++++ INPUT RECORDS ++++

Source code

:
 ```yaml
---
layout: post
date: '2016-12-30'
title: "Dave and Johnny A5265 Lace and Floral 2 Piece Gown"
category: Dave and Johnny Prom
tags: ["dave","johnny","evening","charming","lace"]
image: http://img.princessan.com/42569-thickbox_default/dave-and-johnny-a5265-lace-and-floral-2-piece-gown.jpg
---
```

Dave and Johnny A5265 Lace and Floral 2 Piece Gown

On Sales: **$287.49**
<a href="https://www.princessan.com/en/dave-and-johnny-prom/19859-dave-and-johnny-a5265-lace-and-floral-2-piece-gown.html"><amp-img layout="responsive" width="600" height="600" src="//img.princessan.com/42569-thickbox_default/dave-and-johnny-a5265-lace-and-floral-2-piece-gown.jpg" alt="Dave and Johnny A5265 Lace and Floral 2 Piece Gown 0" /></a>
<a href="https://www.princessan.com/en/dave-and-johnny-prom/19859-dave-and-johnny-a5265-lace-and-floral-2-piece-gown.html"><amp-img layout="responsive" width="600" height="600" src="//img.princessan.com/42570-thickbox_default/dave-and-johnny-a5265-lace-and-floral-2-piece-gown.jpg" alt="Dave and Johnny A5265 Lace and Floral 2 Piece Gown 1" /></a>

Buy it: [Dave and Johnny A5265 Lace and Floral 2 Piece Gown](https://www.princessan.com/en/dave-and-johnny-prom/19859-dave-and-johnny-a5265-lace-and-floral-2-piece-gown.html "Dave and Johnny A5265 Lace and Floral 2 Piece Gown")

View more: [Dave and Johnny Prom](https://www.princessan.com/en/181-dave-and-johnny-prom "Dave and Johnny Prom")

++++

### DIRECTIONS
Every line where "html" appears must be returned from the listing above.

### EXPECTED OUTPUT
<a href="https://www.princessan.com/en/dave-and-johnny-prom/19859-dave-and-johnny-a5265-lace-and-floral-2-piece-gown.html"><amp-img layout="responsive" width="600" height="600" src="//img.princessan.com/42569-thickbox_default/dave-and-johnny-a5265-lace-and-floral-2-piece-gown.jpg" alt="Dave and Johnny A5265 Lace and Floral 2 Piece Gown 0" /></a>
<a href="https://www.princessan.com/en/dave-and-johnny-prom/19859-dave-and-johnny-a5265-lace-and-floral-2-piece-gown.html"><amp-img layout="responsive" width="600" height="600" src="//img.princessan.com/42570-thickbox_default/dave-and-johnny-a5265-lace-and-floral-2-piece-gown.jpg" alt="Dave and Johnny A5265 Lace and Floral 2 Piece Gown 1" /></a>
Buy it: [Dave and Johnny A5265 Lace and Floral 2 Piece Gown](https://www.princessan.com/en/dave-and-johnny-prom/19859-dave-and-johnny-a5265-lace-and-floral-2-piece-gown.html "Dave and Johnny A5265 Lace and Floral 2 Piece Gown")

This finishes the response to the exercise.